Directions →
In the records below, find each line containing the word "upper" and copy it.

Source records →
************

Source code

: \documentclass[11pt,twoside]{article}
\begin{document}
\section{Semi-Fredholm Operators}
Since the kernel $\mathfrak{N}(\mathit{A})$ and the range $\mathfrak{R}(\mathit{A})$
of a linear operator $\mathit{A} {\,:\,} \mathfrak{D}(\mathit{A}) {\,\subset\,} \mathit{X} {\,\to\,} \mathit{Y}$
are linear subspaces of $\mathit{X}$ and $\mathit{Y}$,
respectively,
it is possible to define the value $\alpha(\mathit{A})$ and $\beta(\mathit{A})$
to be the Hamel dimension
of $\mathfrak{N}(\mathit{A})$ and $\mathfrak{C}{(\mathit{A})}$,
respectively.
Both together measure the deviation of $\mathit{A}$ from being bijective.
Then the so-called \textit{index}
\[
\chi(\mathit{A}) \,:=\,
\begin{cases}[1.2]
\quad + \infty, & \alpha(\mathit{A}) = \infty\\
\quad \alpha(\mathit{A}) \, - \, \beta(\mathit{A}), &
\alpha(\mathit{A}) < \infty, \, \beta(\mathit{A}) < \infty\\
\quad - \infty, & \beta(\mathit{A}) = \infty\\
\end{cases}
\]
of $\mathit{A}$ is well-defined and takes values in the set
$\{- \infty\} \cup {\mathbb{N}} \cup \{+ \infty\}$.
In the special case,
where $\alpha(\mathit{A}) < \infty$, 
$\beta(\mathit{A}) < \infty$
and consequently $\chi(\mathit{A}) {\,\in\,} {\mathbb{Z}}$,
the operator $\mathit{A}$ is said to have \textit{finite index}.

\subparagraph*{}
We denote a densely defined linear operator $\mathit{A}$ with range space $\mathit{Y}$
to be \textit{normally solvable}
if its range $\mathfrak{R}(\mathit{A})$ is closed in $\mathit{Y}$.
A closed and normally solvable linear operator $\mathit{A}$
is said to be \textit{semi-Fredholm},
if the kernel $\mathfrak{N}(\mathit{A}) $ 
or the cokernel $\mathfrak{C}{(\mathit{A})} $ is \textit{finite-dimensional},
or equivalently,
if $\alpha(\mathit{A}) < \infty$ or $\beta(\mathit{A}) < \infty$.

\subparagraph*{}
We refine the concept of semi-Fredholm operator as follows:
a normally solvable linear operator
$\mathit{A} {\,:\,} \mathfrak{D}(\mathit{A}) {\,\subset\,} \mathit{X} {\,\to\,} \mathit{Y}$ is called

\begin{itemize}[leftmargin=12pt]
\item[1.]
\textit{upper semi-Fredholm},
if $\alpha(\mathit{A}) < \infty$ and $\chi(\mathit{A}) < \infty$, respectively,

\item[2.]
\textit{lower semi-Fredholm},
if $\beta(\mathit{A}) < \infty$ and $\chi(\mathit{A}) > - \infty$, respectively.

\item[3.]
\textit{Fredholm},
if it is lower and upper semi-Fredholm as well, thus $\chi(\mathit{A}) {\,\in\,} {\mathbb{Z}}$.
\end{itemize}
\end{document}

************

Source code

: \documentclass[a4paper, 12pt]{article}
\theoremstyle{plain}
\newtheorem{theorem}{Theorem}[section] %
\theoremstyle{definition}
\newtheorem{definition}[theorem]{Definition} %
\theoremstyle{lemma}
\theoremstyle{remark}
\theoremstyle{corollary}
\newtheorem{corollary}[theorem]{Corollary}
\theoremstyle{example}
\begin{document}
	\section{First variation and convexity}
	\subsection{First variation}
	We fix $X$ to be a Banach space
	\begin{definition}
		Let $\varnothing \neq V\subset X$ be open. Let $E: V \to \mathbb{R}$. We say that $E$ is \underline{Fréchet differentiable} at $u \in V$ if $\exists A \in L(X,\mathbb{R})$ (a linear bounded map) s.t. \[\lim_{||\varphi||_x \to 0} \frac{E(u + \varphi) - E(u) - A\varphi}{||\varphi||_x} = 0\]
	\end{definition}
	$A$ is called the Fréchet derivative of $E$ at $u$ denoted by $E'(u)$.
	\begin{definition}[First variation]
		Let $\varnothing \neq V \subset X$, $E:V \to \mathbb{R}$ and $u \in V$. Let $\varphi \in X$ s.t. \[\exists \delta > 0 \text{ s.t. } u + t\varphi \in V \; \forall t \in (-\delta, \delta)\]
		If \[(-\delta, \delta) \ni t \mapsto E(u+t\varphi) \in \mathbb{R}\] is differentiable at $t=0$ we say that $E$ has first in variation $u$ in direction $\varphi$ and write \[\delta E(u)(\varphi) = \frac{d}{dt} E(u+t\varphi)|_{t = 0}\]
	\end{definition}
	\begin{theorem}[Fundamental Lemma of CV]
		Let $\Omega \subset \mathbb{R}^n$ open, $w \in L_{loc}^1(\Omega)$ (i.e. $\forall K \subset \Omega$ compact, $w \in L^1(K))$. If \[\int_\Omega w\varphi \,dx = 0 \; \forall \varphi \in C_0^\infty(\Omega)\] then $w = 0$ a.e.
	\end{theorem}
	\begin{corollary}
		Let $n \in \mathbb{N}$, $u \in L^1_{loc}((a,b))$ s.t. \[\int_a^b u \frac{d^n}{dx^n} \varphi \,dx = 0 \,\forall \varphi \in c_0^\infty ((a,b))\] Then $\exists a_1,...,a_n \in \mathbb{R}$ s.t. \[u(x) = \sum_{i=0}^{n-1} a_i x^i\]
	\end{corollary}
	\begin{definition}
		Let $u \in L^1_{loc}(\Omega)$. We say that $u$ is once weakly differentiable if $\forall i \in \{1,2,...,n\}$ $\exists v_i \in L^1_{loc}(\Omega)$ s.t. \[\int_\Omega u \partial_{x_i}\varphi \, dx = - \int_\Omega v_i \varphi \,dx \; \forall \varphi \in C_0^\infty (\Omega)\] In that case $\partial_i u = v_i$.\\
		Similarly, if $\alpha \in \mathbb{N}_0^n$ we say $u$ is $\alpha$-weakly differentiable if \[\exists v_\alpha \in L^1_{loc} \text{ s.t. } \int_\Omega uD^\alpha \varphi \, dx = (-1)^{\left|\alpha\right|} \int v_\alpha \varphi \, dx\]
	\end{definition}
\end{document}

************

Exercise solution →
\textit{upper semi-Fredholm},
if it is lower and upper semi-Fredholm as well, thus $\chi(\mathit{A}) {\,\in\,} {\mathbb{Z}}$.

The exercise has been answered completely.